Der Schweizer Geschichtsschreiber Sigismund Furrer (1788–1865) berichtet, dass ein Kuhhirte im Baltschiedertal im Jahr 1212 so laut in das Horn geblasen haben soll, dass man es bis Visp hören konnte, um vor dem Einfall des Herzogs von Zähringen zu warnen.[1] Der Volksüberlieferung zufolge wurde das Alphorn in manchen Schweizer Gebieten im 14. Jahrhundert als Signalinstrument verwendet.[2]
Die erste bekannte schriftliche Erwähnung eines Alphorns in der Schweiz datiert auf 1527. Von damals stammt ein Eintrag in einem Rechnungsbuch des Klosters von St. Urban über „zwei Batzen an einen Walliser mit Alphorn“. Kurz erwähnt wird das Alphorn in Johann Rudolf Wyss, Reise in das Berner Oberland (1817).[3] Es sind mehrere historische Beschreibungen zum Bau eines Alphorns überliefert, darunter in Heinrich Szadrowsky, Die Musik und die tonerzeugenden Instrumente der Alpenbewohner (1867/68),[4] und Erich Röhr, Die Herstellung eines Alphorns (1934).[5]

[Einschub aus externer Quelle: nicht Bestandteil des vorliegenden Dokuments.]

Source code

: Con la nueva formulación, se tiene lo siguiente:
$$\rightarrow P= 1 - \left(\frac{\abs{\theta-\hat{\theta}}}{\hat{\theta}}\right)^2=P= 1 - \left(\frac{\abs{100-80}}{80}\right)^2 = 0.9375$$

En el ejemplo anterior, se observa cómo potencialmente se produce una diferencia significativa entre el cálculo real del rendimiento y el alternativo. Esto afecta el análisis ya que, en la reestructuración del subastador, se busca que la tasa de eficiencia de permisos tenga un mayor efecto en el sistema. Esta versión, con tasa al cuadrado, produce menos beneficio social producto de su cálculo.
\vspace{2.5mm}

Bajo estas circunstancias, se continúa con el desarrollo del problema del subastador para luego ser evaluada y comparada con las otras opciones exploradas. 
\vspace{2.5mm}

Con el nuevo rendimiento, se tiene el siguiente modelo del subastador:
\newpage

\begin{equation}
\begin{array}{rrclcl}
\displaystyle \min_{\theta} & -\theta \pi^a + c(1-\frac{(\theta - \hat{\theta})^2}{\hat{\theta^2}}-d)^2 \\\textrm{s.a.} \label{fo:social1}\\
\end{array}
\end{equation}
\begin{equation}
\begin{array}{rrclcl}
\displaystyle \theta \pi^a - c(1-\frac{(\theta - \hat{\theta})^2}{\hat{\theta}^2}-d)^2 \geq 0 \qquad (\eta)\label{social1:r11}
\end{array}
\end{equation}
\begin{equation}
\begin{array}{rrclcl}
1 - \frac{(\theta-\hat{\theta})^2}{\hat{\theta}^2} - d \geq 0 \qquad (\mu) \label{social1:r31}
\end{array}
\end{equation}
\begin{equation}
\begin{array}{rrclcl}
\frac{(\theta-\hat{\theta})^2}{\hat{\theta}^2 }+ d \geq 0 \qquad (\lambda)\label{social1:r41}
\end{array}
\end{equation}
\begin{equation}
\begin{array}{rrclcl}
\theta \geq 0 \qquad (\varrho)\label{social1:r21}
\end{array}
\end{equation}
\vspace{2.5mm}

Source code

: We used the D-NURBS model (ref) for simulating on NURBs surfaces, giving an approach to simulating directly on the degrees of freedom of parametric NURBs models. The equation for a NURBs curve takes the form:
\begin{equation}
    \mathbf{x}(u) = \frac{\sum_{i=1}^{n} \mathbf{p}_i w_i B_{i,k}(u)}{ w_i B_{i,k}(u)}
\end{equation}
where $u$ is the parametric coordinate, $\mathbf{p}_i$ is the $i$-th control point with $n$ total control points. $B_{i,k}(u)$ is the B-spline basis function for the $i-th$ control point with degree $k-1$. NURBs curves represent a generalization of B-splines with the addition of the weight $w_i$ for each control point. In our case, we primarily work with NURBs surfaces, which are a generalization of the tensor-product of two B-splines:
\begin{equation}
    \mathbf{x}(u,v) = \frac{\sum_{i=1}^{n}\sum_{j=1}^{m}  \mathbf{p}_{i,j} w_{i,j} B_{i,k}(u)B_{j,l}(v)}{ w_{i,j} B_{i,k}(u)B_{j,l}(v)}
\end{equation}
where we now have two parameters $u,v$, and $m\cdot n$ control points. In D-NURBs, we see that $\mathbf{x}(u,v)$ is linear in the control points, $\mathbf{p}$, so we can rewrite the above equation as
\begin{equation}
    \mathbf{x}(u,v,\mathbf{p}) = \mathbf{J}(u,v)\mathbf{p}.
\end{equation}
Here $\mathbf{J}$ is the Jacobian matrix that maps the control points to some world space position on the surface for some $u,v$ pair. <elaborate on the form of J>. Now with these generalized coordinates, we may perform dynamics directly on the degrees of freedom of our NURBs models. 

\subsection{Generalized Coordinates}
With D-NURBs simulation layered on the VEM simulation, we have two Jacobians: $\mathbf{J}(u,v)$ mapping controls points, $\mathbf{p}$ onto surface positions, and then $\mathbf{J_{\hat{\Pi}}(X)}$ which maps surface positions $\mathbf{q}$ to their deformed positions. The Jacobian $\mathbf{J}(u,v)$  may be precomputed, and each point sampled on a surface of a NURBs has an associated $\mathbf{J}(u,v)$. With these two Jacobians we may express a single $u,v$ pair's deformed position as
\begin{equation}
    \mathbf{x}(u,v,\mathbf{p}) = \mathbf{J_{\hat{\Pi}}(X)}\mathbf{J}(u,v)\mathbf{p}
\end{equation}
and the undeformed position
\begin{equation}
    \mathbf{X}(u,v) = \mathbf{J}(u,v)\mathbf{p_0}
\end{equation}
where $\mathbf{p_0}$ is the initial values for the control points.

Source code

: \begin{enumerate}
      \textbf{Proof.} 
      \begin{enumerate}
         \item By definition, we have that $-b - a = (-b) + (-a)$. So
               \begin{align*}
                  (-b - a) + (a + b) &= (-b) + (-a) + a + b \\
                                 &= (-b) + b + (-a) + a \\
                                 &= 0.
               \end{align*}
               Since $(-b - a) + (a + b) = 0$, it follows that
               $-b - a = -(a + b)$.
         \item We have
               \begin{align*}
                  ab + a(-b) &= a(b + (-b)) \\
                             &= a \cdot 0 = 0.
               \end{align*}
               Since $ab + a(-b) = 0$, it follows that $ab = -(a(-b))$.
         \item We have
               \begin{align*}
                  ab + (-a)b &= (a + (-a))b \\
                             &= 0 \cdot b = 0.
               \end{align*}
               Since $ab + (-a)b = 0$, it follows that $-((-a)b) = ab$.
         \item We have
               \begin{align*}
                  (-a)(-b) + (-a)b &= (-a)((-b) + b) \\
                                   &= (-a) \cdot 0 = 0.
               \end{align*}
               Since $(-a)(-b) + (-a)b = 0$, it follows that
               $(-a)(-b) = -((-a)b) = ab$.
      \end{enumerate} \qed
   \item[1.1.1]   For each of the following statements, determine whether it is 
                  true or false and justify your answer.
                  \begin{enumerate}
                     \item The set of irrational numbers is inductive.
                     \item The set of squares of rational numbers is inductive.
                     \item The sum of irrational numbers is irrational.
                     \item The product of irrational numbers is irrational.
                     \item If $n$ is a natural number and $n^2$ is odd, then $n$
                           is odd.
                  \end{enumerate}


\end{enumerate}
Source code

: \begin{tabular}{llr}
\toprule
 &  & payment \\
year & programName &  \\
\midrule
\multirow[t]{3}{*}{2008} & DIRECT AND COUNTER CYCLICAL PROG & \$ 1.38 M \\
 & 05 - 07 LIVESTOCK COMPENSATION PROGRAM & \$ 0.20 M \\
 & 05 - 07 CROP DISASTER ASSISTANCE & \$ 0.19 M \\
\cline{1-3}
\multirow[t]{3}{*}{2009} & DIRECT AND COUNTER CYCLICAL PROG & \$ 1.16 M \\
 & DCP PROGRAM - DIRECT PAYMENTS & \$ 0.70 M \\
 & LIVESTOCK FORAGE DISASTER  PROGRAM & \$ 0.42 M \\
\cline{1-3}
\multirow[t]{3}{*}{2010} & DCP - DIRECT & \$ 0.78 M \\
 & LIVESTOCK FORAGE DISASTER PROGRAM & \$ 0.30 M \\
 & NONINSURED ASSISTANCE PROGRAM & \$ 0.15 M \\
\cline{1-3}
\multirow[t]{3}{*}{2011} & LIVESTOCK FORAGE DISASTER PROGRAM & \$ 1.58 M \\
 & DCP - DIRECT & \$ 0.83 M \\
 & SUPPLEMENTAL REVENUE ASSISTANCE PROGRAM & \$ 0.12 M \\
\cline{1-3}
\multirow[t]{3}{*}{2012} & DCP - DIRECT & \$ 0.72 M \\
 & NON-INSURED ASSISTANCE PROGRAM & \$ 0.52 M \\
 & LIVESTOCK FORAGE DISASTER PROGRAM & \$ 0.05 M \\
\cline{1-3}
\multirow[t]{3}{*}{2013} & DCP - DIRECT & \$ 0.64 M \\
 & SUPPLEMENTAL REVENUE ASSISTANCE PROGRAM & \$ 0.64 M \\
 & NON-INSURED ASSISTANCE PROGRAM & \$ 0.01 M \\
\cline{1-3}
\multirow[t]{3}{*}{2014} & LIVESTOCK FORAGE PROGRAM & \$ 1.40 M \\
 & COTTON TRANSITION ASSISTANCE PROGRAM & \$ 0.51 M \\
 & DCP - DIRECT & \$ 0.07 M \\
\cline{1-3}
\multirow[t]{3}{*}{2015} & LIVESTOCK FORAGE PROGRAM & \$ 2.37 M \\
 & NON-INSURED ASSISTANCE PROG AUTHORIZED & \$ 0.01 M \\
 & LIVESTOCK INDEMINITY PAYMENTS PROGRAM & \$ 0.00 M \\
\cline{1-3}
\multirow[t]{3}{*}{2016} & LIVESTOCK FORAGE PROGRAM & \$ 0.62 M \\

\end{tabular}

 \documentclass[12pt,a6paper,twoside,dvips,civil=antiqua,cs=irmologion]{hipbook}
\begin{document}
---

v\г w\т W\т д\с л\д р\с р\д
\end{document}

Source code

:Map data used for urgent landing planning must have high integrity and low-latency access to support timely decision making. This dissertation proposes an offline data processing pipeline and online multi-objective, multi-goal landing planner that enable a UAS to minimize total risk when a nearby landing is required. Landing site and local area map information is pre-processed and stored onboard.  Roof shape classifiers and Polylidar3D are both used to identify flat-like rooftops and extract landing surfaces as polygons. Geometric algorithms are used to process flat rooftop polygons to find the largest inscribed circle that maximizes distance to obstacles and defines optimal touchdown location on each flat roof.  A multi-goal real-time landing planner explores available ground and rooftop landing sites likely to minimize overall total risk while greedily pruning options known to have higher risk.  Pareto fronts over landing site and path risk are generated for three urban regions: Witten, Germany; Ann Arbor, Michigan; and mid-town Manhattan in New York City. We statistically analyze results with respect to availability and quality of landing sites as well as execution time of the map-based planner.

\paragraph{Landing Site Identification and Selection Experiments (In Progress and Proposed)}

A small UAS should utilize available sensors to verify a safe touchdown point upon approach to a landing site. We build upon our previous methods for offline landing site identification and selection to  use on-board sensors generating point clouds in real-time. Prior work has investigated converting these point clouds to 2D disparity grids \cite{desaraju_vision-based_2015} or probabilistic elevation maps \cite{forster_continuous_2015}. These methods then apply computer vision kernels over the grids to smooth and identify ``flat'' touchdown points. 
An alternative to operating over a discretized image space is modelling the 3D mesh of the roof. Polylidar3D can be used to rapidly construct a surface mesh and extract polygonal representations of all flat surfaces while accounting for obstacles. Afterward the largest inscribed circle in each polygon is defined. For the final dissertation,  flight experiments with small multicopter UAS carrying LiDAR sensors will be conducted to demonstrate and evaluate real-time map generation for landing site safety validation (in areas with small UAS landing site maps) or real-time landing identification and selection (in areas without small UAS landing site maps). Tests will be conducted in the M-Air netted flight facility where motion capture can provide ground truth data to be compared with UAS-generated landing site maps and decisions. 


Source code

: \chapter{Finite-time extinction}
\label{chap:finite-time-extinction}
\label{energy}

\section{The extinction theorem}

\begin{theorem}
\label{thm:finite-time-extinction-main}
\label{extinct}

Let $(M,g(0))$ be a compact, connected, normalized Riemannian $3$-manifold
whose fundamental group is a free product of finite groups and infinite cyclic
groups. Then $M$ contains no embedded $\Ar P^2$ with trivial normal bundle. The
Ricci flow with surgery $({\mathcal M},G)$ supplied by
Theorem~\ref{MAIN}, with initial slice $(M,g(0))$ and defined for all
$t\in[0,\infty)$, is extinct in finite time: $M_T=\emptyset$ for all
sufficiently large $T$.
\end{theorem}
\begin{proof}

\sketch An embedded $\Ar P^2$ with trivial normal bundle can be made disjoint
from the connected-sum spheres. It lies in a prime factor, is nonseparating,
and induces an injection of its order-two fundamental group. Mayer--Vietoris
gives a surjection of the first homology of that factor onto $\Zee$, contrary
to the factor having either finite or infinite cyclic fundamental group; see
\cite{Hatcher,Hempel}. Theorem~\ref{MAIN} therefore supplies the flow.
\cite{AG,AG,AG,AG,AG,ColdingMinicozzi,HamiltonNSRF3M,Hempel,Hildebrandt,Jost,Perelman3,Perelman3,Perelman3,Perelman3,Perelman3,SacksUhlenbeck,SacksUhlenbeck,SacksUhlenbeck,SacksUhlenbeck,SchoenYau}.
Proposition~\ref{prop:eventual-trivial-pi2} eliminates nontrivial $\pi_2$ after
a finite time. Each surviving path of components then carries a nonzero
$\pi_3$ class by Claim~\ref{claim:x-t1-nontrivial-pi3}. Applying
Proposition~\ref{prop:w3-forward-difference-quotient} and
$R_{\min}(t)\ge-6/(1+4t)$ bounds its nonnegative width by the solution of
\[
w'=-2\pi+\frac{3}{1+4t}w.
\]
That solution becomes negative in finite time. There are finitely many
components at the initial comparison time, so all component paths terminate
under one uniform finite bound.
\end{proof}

Im 18. Jahrhundert geriet das Alphorn fast in Vergessenheit, da die verarmten musizierenden Hirten in den Städten es im 17. Jahrhundert in Verruf brachten und es als Bettelhorn verspottet wurde. Doch die Romantik und die Touristen in den Schweizer Alpen (zuerst waren es vor allem die Engländer) brachten im 19. Jahrhundert die Folklore und auch das Alphorn zum Blühen. Heute gilt in der Schweiz das Alphorn und das Schweizer Taschenmesser neben Käse und Schokolade als das Nationalsymbol. Die ersten Hirtenfeste (Unspunnenfeste) mit Alphorn-Musik fanden 1805 und 1808 statt.
Bauform
[Bearbeiten | Quelltext bearbeiten]Das Alphorn gehört aufgrund seiner Anblastechnik instrumentenkundlich zu den Blechblasinstrumenten, obwohl es traditionell überwiegend aus Holz gefertigt wird. Es kann, je nach Landschaft, 5 bis 10 km weit gehört werden. In der Schweiz erfreut sich das Alphorn allgemeiner Beliebtheit. Es besitzt weder Klappen, Züge noch Ventile und ist daher bezüglich der zu spielenden Töne auf die Naturtonreihe beschränkt. Der nach demselben Prinzip funktionierende Büchel und die Tiba sind in der Schweiz weniger verbreitet.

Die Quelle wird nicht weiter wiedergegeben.